■ What is needed
I'd like every line in the following listing that holds "Prague" copied.

***** Records for this exercise

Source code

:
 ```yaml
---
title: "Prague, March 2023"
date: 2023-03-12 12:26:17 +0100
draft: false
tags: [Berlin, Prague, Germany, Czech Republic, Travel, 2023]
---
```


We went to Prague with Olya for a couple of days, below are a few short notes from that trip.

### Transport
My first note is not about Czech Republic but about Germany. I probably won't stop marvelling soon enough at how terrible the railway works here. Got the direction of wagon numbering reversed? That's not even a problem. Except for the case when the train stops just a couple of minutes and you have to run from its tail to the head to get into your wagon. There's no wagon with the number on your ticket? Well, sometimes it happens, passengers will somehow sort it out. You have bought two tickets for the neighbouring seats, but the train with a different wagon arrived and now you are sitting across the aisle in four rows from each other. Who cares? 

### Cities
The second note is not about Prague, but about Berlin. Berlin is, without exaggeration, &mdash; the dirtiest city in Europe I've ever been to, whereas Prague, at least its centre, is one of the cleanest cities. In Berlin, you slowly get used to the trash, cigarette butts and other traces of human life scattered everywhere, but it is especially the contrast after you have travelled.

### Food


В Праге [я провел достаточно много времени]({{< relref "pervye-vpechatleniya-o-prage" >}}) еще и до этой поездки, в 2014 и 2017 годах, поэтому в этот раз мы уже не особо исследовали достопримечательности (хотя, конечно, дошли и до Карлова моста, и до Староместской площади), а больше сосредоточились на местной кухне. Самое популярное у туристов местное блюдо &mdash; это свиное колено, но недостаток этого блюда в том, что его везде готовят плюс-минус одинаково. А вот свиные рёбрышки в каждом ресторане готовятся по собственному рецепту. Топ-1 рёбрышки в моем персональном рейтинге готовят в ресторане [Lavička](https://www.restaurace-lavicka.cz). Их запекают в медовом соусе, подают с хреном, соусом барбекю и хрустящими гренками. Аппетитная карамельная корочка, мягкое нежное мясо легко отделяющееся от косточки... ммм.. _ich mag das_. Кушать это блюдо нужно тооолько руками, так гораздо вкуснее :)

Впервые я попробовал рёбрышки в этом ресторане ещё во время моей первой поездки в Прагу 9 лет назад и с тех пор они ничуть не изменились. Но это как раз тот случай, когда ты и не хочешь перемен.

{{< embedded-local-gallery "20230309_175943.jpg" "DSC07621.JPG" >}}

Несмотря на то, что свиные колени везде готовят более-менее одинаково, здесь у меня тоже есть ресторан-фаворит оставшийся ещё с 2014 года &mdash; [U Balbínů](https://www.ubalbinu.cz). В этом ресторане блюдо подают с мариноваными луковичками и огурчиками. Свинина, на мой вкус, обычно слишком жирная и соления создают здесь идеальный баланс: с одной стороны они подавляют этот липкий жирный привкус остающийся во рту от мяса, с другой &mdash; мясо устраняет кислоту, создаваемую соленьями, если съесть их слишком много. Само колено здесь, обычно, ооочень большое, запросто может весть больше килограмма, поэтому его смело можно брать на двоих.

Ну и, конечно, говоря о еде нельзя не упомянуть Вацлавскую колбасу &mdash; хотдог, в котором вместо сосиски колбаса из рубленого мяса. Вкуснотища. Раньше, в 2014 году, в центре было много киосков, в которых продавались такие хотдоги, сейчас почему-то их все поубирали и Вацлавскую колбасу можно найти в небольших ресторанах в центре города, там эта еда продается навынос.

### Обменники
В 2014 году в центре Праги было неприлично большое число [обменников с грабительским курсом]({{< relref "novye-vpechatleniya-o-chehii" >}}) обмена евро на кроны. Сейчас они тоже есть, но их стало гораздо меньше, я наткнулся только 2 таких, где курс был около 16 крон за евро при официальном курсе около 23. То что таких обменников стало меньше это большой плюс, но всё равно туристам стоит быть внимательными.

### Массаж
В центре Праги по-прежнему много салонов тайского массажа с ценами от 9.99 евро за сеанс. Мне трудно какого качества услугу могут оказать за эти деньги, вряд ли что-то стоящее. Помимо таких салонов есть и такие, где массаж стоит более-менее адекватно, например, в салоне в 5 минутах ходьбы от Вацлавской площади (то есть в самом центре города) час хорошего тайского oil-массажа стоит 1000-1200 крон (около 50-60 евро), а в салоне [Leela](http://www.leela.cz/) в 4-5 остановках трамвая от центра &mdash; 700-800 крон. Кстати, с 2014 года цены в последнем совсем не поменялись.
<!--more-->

**********

■ Response for this exercise
title: "Prague, March 2023"
tags: [Berlin, Prague, Germany, Czech Republic, Travel, 2023]
We went to Prague with Olya for a couple of days, below are a few short notes from that trip.
The second note is not about Prague, but about Berlin. Berlin is, without exaggeration, &mdash; the dirtiest city in Europe I've ever been to, whereas Prague, at least its centre, is one of the cleanest cities. In Berlin, you slowly get used to the trash, cigarette butts and other traces of human life scattered everywhere, but it is especially the contrast after you have travelled.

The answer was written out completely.